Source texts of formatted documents
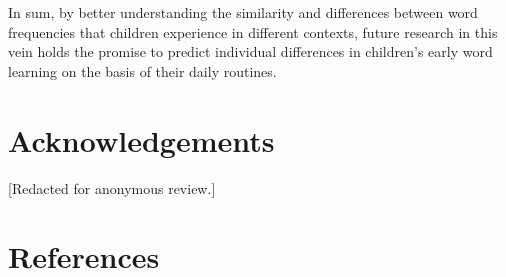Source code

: \documentclass[10pt, letterpaper]{article}
\begin{document}
In sum, by better understanding the similarity and differences between
word frequencies that children experience in different contexts, future
research in this vein holds the promise to predict individual
differences in children's early word learning on the basis of their
daily routines.

\hypertarget{acknowledgements}{%
\section{Acknowledgements}\label{acknowledgements}}

{[}Redacted for anonymous review.{]}

\hypertarget{references}{%
\section{References}\label{references}}

\setlength{\parindent}{-0.1in} 
\setlength{\leftskip}{0.125in}

\noindent
\end{document}
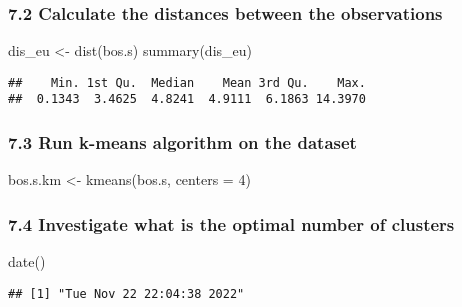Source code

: \documentclass[
]{article}
\newenvironment{Shaded}{\begin{snugshade}}{\end{snugshade}}
\newcommand{\AttributeTok}[1]{\textcolor[rgb]{0.77,0.63,0.00}{#1}}
\newcommand{\DecValTok}[1]{\textcolor[rgb]{0.00,0.00,0.81}{#1}}
\newcommand{\FunctionTok}[1]{\textcolor[rgb]{0.00,0.00,0.00}{#1}}
\newcommand{\NormalTok}[1]{#1}
\newcommand{\OtherTok}[1]{\textcolor[rgb]{0.56,0.35,0.01}{#1}}
\begin{document}
\hypertarget{calculate-the-distances-between-the-observations}{%
\subsubsection{7.2 Calculate the distances between the
observations}\label{calculate-the-distances-between-the-observations}}

\begin{Shaded}
\begin{Highlighting}[]
\NormalTok{dis\_eu }\OtherTok{\textless{}{-}} \FunctionTok{dist}\NormalTok{(bos.s)}
\FunctionTok{summary}\NormalTok{(dis\_eu)}
\end{Highlighting}
\end{Shaded}

\begin{verbatim}
##    Min. 1st Qu.  Median    Mean 3rd Qu.    Max. 
##  0.1343  3.4625  4.8241  4.9111  6.1863 14.3970
\end{verbatim}

\hypertarget{run-k-means-algorithm-on-the-dataset}{%
\subsubsection{7.3 Run k-means algorithm on the
dataset}\label{run-k-means-algorithm-on-the-dataset}}

\begin{Shaded}
\begin{Highlighting}[]
\NormalTok{bos.s.km }\OtherTok{\textless{}{-}} \FunctionTok{kmeans}\NormalTok{(bos.s, }\AttributeTok{centers =} \DecValTok{4}\NormalTok{) }
\end{Highlighting}
\end{Shaded}

\hypertarget{investigate-what-is-the-optimal-number-of-clusters}{%
\subsubsection{7.4 Investigate what is the optimal number of
clusters}\label{investigate-what-is-the-optimal-number-of-clusters}}

\begin{Shaded}
\begin{Highlighting}[]
\FunctionTok{date}\NormalTok{()}
\end{Highlighting}
\end{Shaded}

\begin{verbatim}
## [1] "Tue Nov 22 22:04:38 2022"
\end{verbatim}
\end{document}
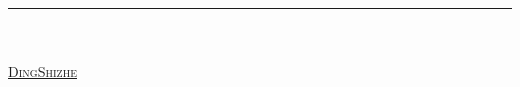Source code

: 
\newcommand*{\plogo}{\FiveFlowerOpen}

\newcommand{\Author}{\href{https://github.com/DingShizhe}{DingShizhe}}
\newcommand\myquotepage[3]{\thispagestyle{empty}\vspace*{\fill}\vspace*{\fill}\textcolor{#1}{\textit{#2\\\rightline{#3}}}\vspace*{\fill}\vspace*{\fill}\vspace*{\fill}}

\begin{titlepage}
	\raggedleft
	\rule{1pt}{\textheight} %
	\hspace{0.06\textwidth}
	\parbox[b]{0.80\textwidth}{
		{
            {\fontsize{40}{50}\selectfont
            }
        }\\[2\baselineskip] %
		\textcolor{by}{\large{}}\\[4\baselineskip]{\large\textsc{\Author}}
        
		\vspace{0.5\textheight}
		\color{Sienna}{\noindent 且慢~\plogo}\\[\baselineskip]
	}
    
\end{titlepage}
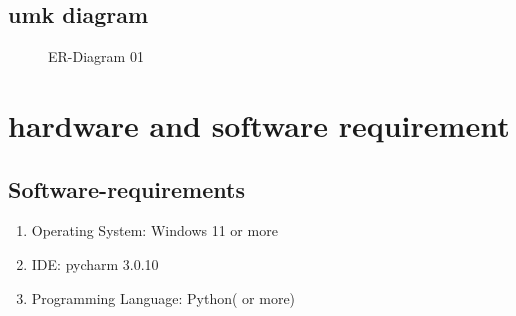 \documentclass[oneside,a4paper,12pt]{report}
\begin{document}
\section{umk diagram}
\begin{center}
\begin{figure}[!htbp]
\caption{ER-Diagram 01}
\end{figure}
\chapter{hardware and software requirement}
\section{Software-requirements}
\begin{enumerate}
\item Operating System: Windows 11 or more
\item IDE: pycharm 3.0.10
\item Programming Language: Python( or more)
\end{enumerate}
\begin{enumerate}

\end{enumerate}
\end{center}
\end{document}
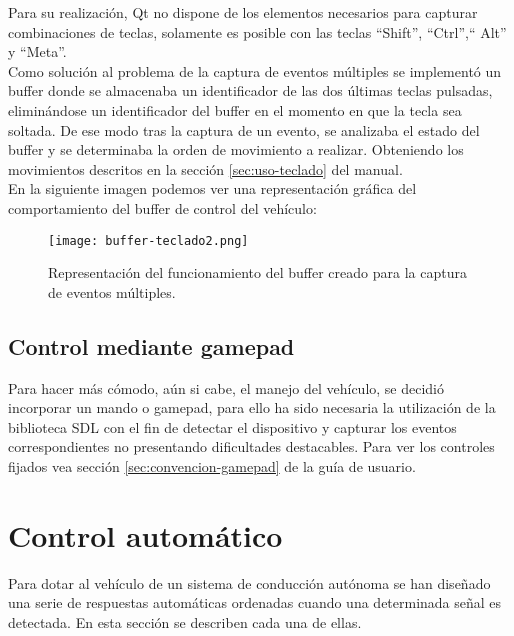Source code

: Para su realización, Qt no dispone de los elementos necesarios para capturar combinaciones de teclas, solamente es posible con las teclas ``Shift'', ``Ctrl'',`` Alt'' y ``Meta''.\\

Como solución al problema de la captura de eventos múltiples se implementó un buffer donde se almacenaba un identificador de las dos últimas teclas pulsadas, eliminándose un identificador del buffer en el momento en que la tecla sea soltada. De ese modo tras la captura de un evento, se analizaba el estado del buffer y se determinaba la orden de movimiento a realizar. Obteniendo los movimientos descritos en la sección \ref{sec:uso-teclado} del manual.\\

En la siguiente imagen podemos ver una representación gráfica del comportamiento del buffer de control del vehículo:\\

\begin{figure}[H]
  \begin{center}
    \texttt{[image: buffer-teclado2.png]}
  \end{center}
  \caption{Representación del funcionamiento del buffer creado para la captura de eventos múltiples.}
  \label{fig:buffer-teclado}
\end{figure}


\subsection{Control mediante gamepad}

Para hacer más cómodo, aún si cabe, el manejo del vehículo, se decidió incorporar un mando o gamepad, para ello ha sido necesaria la utilización de la biblioteca SDL con el fin de detectar el dispositivo y capturar los eventos correspondientes no presentando dificultades destacables. Para ver los controles fijados vea sección \ref{sec:convencion-gamepad} de la guía de usuario.

\section{Control automático}

Para dotar al vehículo de un sistema de conducción autónoma se han diseñado una serie de respuestas automáticas ordenadas cuando una determinada señal es detectada. En esta sección se describen cada una de ellas.\\

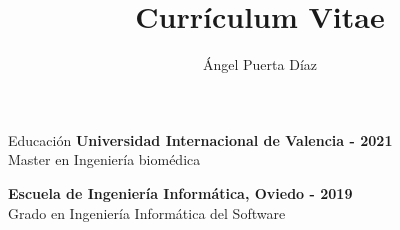 \documentclass{resume}
\title{Currículum Vitae}
\author{Ángel Puerta Díaz}
\begin{document}
\begin{rSection}{Educación}
\normalsize 
{
\bf { \sffamily Universidad Internacional de Valencia}
\hfill  {\footnotesize {} - 2021}
}
\rmfamily
\\Master en Ingeniería biomédica

{
\bf {\sffamily Escuela de Ingeniería Informática, Oviedo}
\hfill  {\footnotesize {} - 2019}
}
\rmfamily
\\Grado en Ingeniería Informática del Software


\end{rSection}


\end{document}
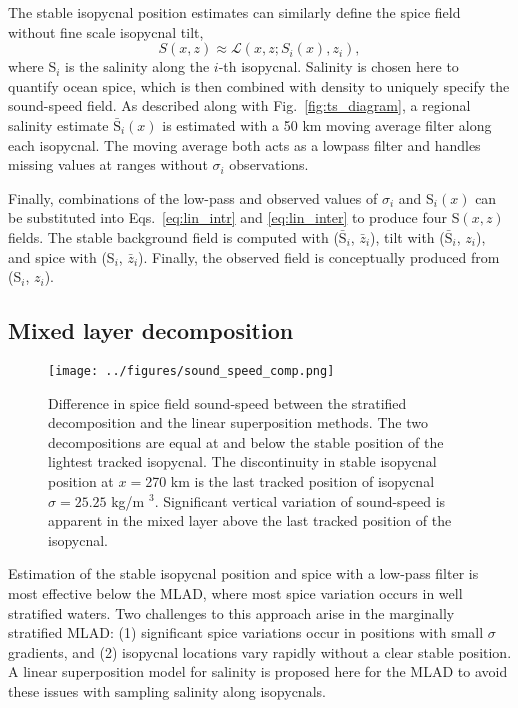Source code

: \documentclass[preprint,NumberedRefs]{JASA}
\begin{document}
The stable isopycnal position estimates can similarly define the spice field without fine scale isopycnal tilt,
\begin{equation}
    S(x, z)\approx\mathcal{L}(x, z; S_i(x), z_i),
    \label{eq:lin_inter}
\end{equation}
where S$_i$ is the salinity along the $i$-th isopycnal. Salinity is chosen here to quantify ocean spice, which is then combined with density to uniquely specify the sound-speed field\citep{TEOS10}. As described along with Fig.~\ref{fig:ts_diagram}, a regional salinity estimate $\bar{\textrm{S}}_i(x)$ is estimated with a 50 km moving average filter along each isopycnal. The moving average both acts as a lowpass filter and handles missing values at ranges without $\sigma_i$ observations.

Finally, combinations of the low-pass and observed values of $\sigma_i$ and S$_i(x)$ can be substituted into Eqs.~\eqref{eq:lin_intr} and \eqref{eq:lin_inter} to produce four S$(x,z)$ fields. The stable background field is computed with ($\bar{\textrm{S}}_i$, $\bar{z}_i$), tilt with ($\bar{\textrm{S}}_i$, $z_i$), and spice with (S$_i$, $\bar{z}_i$). Finally, the observed field is conceptually produced from (S$_i$, $z_i$).

\subsection{Mixed layer decomposition}\label{ssec:ml_decomp}
\begin{figure}
\texttt{[image: ../figures/sound\_speed\_comp.png]}
    \caption{\label{fig:c_diff}{Difference in spice field sound-speed between the stratified decomposition and the linear superposition methods. The two decompositions are equal at and below the stable position of the lightest tracked isopycnal. The discontinuity in stable isopycnal position at $x=$270 km is the last tracked position of isopycnal $\sigma=25.25$ kg/m $^3$. Significant vertical variation of sound-speed is apparent in the mixed layer above the last tracked position of the isopycnal.}}
\end{figure}

Estimation of the stable isopycnal position and spice with a low-pass filter is most effective below the MLAD, where most spice variation occurs in well stratified waters. Two challenges to this approach arise in the marginally stratified MLAD: (1) significant spice variations occur in positions with small $\sigma$ gradients, and (2) isopycnal locations vary rapidly without a clear stable position. A linear superposition model for salinity is proposed here for the MLAD to avoid these issues with sampling salinity along isopycnals.
\end{document}
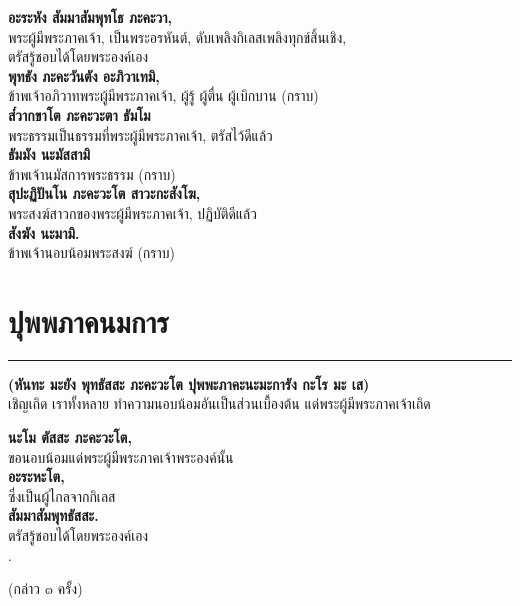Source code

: \documentclass[12pt]{article}
\begin{document}
\textbf{อะระหัง สัมมาสัมพุทโธ ภะคะวา,}\\
\indent พระผู้มีพระภาคเจ้า, เป็นพระอรหันต์, ดับเพลิงกิเลสเพลิงทุกข์สิ้นเชิง,\\
\indent ตรัสรู้ชอบได้โดยพระองค์เอง\\
\textbf{พุทธัง ภะคะวันตัง อะภิวาเทมิ,}\\
\indent ข้าพเจ้าอภิวาทพระผู้มีพระภาคเจ้า, ผู้รู้ ผู้ตื่น ผู้เบิกบาน (กราบ)\\
\textbf{ส๎วากขาโต ภะคะวะตา ธัมโม}\\
\indent พระธรรมเป็นธรรมที่พระผู้มีพระภาคเจ้า, ตรัสไว้ดีแล้ว\\
\textbf{ธัมมัง นะมัสสามิ}\\
\indent ข้าพเจ้านมัสการพระธรรม (กราบ)\\
\textbf{สุปะฏิปันโน ภะคะวะโต สาวะกะสังโฆ,}\\
\indent พระสงฆ์สาวกของพระผู้มีพระภาคเจ้า, ปฏิบัติดีแล้ว\\
\textbf{สังฆัง นะมามิ.}\\
\indent ข้าพเจ้านอบน้อมพระสงฆ์ (กราบ)\\

\pagebreak

\section{ปุพพภาคนมการ}
\hrule
\begin{center}
\textbf{(หันทะ มะยัง พุทธัสสะ ภะคะวะโต ปุพพะภาคะนะมะการัง กะโร มะ เส)}\\
เชิญเถิด เราทั้งหลาย ทำความนอบน้อมอันเป็นส่วนเบื้องต้น แด่พระผู้มีพระภาคเจ้าเถิด
\end{center}
\textbf{นะโม ตัสสะ ภะคะวะโต,}\\
\indent ขอนอบน้อมแด่พระผู้มีพระภาคเจ้าพระองค์นั้น\\
\textbf{อะระหะโต,}\\
\indent ซึ่งเป็นผู้ไกลจากกิเลส\\
\textbf{สัมมาสัมพุทธัสสะ.}\\
\indent ตรัสรู้ชอบได้โดยพระองค์เอง\\.
\begin{center}
(กล่าว ๓ ครั้ง)
\end{center}

\pagebreak
\end{document}
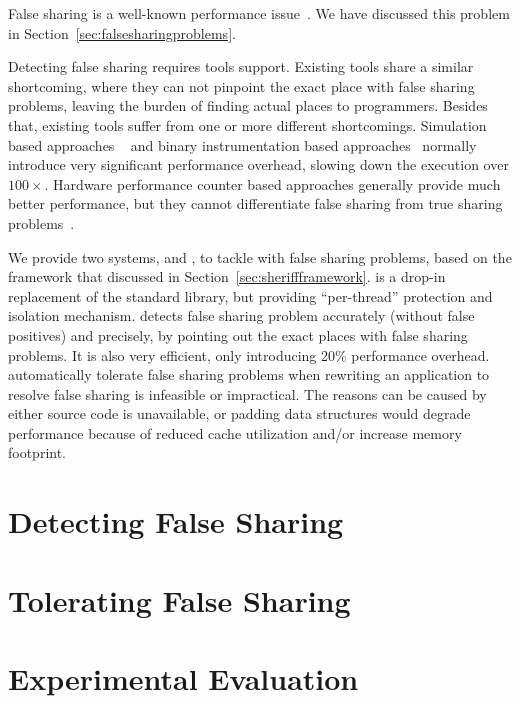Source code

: \label{chapter:sherifftools}

False sharing is a well-known performance issue~\cite{falseshare:effect, falseshare:Analysis}. We have discussed this problem in Section~\ref{sec:falsesharingproblems}. 

Detecting false sharing requires tools support. Existing tools share a similar shortcoming, where they can not pinpoint the exact place with false sharing problems, leaving the burden of finding actual places to programmers. Besides that, existing tools suffer from one or more different shortcomings.  Simulation based approaches ~\cite{falseshare:simulator} and binary instrumentation based approaches~\cite{falseshare:binaryinstrumentation1, falseshare:binaryinstrumentation2} normally introduce very significant performance overhead, slowing down the execution over $100\times$. Hardware performance counter based approaches generally provide much better performance, but they cannot differentiate false sharing from true sharing problems~\cite{detect:ptu, detect:intel}.

We provide two systems, \SheriffDetect{} and \SheriffProtect{}, to tackle with false sharing problems, based on the \sheriff{} framework that discussed in Section~\ref{sec:sheriffframework}. \Sheriff{} is a drop-in replacement of the standard \pthreads{} library, but providing ``per-thread'' protection and isolation mechanism. \SheriffDetect{} detects false sharing problem accurately (without false positives) and precisely, by pointing out the exact places with false sharing problems. It is also very efficient, only introducing 20\% performance overhead.  \SheriffProtect{} automatically tolerate false sharing problems when rewriting an application to resolve false sharing is infeasible or impractical. The reasons can be caused by either source code is unavailable, or padding data structures would degrade performance because of reduced cache utilization and/or increase memory footprint.


%

\section{Detecting False Sharing}


\section{Tolerating False Sharing}


\section{Experimental Evaluation}


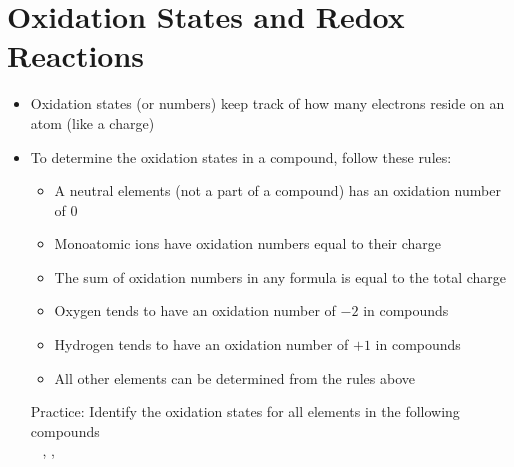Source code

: \documentclass[12pt, openany, letterpaper]{memoir}
\begin{document}
\section{Oxidation States and Redox Reactions}
\begin{itemize}
	\item Oxidation states (or numbers) keep track of how many electrons reside on an atom (like a charge)
	\item To determine the oxidation states in a compound, follow these rules:
	      \begin{itemize}
		      \item A neutral elements (not a part of a compound) has an oxidation number of $0$
		      \item Monoatomic ions have oxidation numbers equal to their charge
		      \item The sum of oxidation numbers in any formula is equal to the total charge
		      \item Oxygen tends to have an oxidation number of $-2$ in compounds
		      \item Hydrogen tends to have an oxidation number of $+1$ in compounds
		      \item All other elements can be determined from the rules above
	      \end{itemize}

	      Practice: Identify the oxidation states for all elements in the following compounds\\
	      ~\hphantom{Practice: } , , 


\end{itemize}
\end{document}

DESCRIPTION OF THE TASK —
Look through the entries above. Extract each line with the word "texttt".

WRITTEN SOLUTION —
    \texttt{[image: buffer-teclado2.png]}
\texttt{[image: ../figures/sound\_speed\_comp.png]}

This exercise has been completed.